- **Exercise**:
Starting with the opening line of the entries below, transcribe each line exactly up to and including the one that has "them in a tree."; pictures are not copied.

(Beginning of Task inputs)

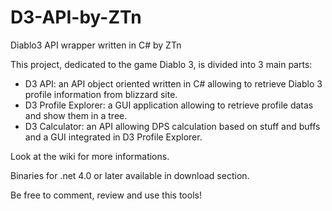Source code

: D3-API-by-ZTn
=============

Diablo3 API wrapper written in C# by ZTn

This project, dedicated to the game Diablo 3, is divided into 3 main parts:
* D3 API: an API object oriented written in C# allowing to retrieve Diablo 3 profile information from blizzard site.
* D3 Profile Explorer: a GUI application allowing to retrieve profile datas and show them in a tree.
* D3 Calculator: an API allowing DPS calculation based on stuff and buffs and a GUI integrated in D3 Profile Explorer.

Look at the wiki for more informations.

Binaries for .net 4.0 or later available in download section.

Be free to comment, review and use this tools!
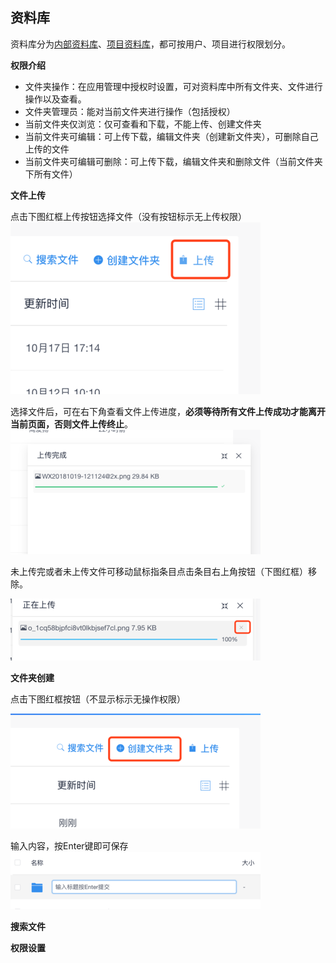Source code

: ## 资料库
资料库分为[内部资料库](/nei-bu-zi-liao-ku/nei-bu-zi-liao-ku.md)、[项目资料库](/nei-bu-zi-liao-ku/xiang-mu-zi-liao-ku.md)，都可按用户、项目进行权限划分。

**权限介绍**
- 文件夹操作：在应用管理中授权时设置，可对资料库中所有文件夹、文件进行操作以及查看。
- 文件夹管理员：能对当前文件夹进行操作（包括授权）
- 当前文件夹仅浏览：仅可查看和下载，不能上传、创建文件夹
- 当前文件夹可编辑：可上传下载，编辑文件夹（创建新文件夹），可删除自己上传的文件
- 当前文件夹可编辑可删除：可上传下载，编辑文件夹和删除文件（当前文件夹下所有文件）

**文件上传**

点击下图红框上传按钮选择文件（没有按钮标示无上传权限）
![](/assets/o_1cq58b30914961k8t1988lfq1jomg.png)

选择文件后，可在右下角查看文件上传进度，**必须等待所有文件上传成功才能离开当前页面，否则文件上传终止**。
![](/assets/o_1cq58bjpfci8vt0lkbjsef7cl.png)

未上传完或者未上传文件可移动鼠标指条目点击条目右上角按钮（下图红框）移除。

![](/assets/o_1cq58iis2184j2sd1ggq18vl116d2d.png)

**文件夹创建**

点击下图红框按钮（不显示标示无操作权限）

![](/assets/o_1cq58o9o313a52uinv762l1smir.png)

输入内容，按Enter键即可保存
![](/assets/o_1cq58o9o31vjc1j8913uh1bqpk6ns.png)

**搜索文件**

**权限设置**


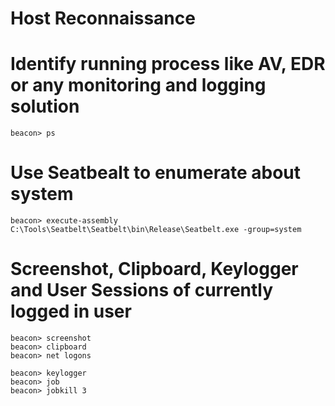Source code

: # Host Reconnaissance

# Identify running process like AV, EDR or any monitoring and logging solution

    beacon> ps

# Use Seatbealt to enumerate about system

    beacon> execute-assembly C:\Tools\Seatbelt\Seatbelt\bin\Release\Seatbelt.exe -group=system

# Screenshot, Clipboard, Keylogger and User Sessions of currently logged in user

    beacon> screenshot
    beacon> clipboard
    beacon> net logons

    beacon> keylogger
    beacon> job
    beacon> jobkill 3
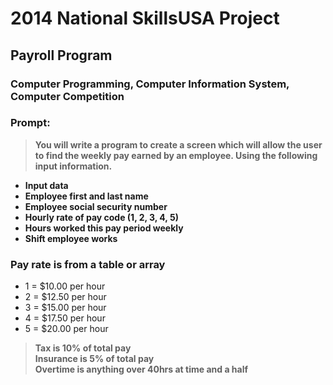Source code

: # 2014 National SkillsUSA Project
## Payroll Program
### Computer Programming, Computer Information System, Computer Competition
### Prompt:

> **You will write a program to create a screen which will allow the user**
> **to find the weekly pay earned by an employee. Using the following**
> **input information.**

- **Input data**
- **Employee first and last name**
- **Employee social security number**
- **Hourly rate of pay code (1, 2, 3, 4, 5)**
- **Hours worked this pay period weekly**
- **Shift employee works**

### Pay rate is from a table or array 

 - 1 = $10.00 per hour
 - 2 = $12.50 per hour 
 - 3 = $15.00 per hour
 - 4 = $17.50 per hour
 - 5 = $20.00 per hour

> **Tax is 10% of total pay**  
> **Insurance is 5% of total pay**  
> **Overtime is anything over 40hrs at time and a half**

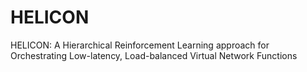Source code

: # HELICON
HELICON: A Hierarchical Reinforcement Learning approach for Orchestrating Low-latency, Load-balanced Virtual Network Functions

(End of Task inputs)

- **Solution to the exercise**:
Source code

: D3-API-by-ZTn
=============

Diablo3 API wrapper written in C# by ZTn

This project, dedicated to the game Diablo 3, is divided into 3 main parts:
* D3 API: an API object oriented written in C# allowing to retrieve Diablo 3 profile information from blizzard site.
* D3 Profile Explorer: a GUI application allowing to retrieve profile datas and show them in a tree.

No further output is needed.